Меня заперли в отдельную камеру, и общение с институтом началось. Я думаю, что в моей нормальности они убедились в первый же день. Уже через много лет я узнала, что в течение месяца гэбисты не могли найти врачей, желающих подписать вместе с Лунцем диагноз «вялотекущая шизофрения». Мне показалось, что некоторые молодые научные сотрудники искренне считали, что спасают жертвы КГБ от лагерей (ничего не зная о ситуации в спецтюрьмах) и дают им возможность потом учиться и жить в столицах. О свободе научного подхода хотя бы на уровне реальности (здорового признать здоровым) не могло быть и речи. Александр Цопов, бывший сотрудник КГБ (не политического спектра!), рассказал мне, что у него психиатры просто спрашивали: «Как тебе признавать? Вменяемым или нет?» В моем случае тем более самотека не могло быть. И самодеятельности тоже! Вообще все тесты и исследования, входящие в экспертизу, могут в лучшем случае определить уровень интеллекта или уживчивости в обществе, но никак не наличие или отсутствие душевного заболевания. Судебная психиатрия, по моему глубокому убеждению, является шарлатанством даже там, где она не является преступлением.

Я не знала, что нормального человека могут признать невменяемым, и доказывала свою нормальность, как теорему, добавляя в диагноз пункты: «реформаторский бред», «философская интоксикация», «плохая социальная адаптация». Здесь я и познакомилась со знаменитым Лунцем. Даниил Романович был холеным, вальяжным барином с отличной филологической подготовкой. Я успела за одну беседу об экзистенциализме сделать его своим личным врагом, заявив, что он инквизитор, садист и коллаборационист, сотрудничающий с гестапо — с КГБ. Оля Иоффе знала о перспективах такого поведения столь же мало, как и я. Она на все «наводящие вопросы» отвечала: «Я буду продолжать борьбу» — и заработала себе диагноз. Ира Каплун знала, наверное, больше нашего. Она уклончиво отвечала: «Подумаю, еще не решила…» — и была признана вменяемой.

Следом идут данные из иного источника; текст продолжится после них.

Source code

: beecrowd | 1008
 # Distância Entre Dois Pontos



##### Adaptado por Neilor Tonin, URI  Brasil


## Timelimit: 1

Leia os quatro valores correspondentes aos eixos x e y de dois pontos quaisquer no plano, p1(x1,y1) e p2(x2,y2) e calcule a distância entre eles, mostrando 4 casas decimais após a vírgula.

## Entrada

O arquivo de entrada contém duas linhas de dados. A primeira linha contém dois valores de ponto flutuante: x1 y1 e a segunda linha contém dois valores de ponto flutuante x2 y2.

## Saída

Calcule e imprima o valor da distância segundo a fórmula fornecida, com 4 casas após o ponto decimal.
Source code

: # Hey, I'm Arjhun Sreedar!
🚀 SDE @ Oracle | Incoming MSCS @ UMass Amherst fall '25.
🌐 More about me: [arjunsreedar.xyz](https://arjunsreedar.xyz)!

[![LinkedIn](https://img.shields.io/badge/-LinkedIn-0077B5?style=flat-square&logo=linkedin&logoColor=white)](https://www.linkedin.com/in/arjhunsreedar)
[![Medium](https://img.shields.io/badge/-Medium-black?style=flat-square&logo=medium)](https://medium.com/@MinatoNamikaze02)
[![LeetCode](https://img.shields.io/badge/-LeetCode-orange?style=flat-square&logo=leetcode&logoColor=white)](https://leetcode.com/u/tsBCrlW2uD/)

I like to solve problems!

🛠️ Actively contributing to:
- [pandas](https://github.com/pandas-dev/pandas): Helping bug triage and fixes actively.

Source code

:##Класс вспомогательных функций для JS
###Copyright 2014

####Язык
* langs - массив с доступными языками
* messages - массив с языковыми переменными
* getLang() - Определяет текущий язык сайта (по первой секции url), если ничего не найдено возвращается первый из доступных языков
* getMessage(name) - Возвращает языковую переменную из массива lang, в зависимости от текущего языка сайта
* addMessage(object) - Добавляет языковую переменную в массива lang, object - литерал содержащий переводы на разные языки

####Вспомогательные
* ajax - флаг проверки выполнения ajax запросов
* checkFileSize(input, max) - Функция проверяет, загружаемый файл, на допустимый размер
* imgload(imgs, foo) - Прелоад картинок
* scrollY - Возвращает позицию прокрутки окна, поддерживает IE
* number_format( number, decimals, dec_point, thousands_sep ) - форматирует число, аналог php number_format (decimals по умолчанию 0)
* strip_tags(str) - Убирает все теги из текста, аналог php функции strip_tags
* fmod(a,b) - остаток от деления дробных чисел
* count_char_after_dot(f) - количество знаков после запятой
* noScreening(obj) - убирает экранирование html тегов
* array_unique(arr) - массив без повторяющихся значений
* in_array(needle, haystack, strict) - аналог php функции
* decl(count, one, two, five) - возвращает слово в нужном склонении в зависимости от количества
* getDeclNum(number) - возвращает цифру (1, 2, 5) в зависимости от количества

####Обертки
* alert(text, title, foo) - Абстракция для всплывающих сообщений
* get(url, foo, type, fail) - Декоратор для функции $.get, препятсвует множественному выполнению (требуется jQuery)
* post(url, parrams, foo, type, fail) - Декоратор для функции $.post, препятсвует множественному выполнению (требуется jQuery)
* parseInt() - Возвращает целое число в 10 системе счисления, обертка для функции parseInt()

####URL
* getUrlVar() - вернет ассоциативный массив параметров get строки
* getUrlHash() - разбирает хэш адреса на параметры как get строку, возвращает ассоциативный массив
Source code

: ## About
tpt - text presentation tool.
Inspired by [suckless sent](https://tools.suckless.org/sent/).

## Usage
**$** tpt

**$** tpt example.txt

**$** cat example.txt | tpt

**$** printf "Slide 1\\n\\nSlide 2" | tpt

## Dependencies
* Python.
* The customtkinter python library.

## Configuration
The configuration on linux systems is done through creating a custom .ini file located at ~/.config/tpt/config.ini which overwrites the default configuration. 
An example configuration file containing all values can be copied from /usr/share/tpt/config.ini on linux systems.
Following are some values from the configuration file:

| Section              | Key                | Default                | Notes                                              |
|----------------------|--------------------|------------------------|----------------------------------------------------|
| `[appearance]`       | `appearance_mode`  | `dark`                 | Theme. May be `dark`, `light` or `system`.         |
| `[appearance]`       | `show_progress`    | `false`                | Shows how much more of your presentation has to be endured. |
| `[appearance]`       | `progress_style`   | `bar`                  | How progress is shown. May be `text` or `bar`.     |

Они со Славой из Лефортова ушли домой, а Оля расплатилась за всех, загремев в Казань, где ее пытали (к счастью, это длилось недолго, всего два месяца; после закрытия их общего дела ее отправили в Москву).

На моей комиссии присутствовал мой следователь, майор Евсюков (Бардину, как более грамотному, было, наверное, стыдно), смотревший на меня (я была в халате, рубашке и шлепанцах на босу ногу) весьма злорадно. Лунц задал мне всего один вопрос, предлагая в последний раз соломинку (может быть, и ему стало жалко, и на палачей находит!): «Не сожалеете ли вы о том, что сделали?» Я, конечно, заявила, что «от содеянного мною не отрекусь!» — и заклеймила КГБ и институт Сербского презрением и позором, пообещав все тот же Нюрнберг. Лунцу оставалось только махнуть на меня рукой. Когда на следующий день за мной приехали из Лефортова и мне вернули мои вещи, я обрадовалась больше, чем если бы меня отпустили домой. Я была уверена, что возвращение в тюрьму означает вменяемость и благополучный исход дела (срок или расстрел).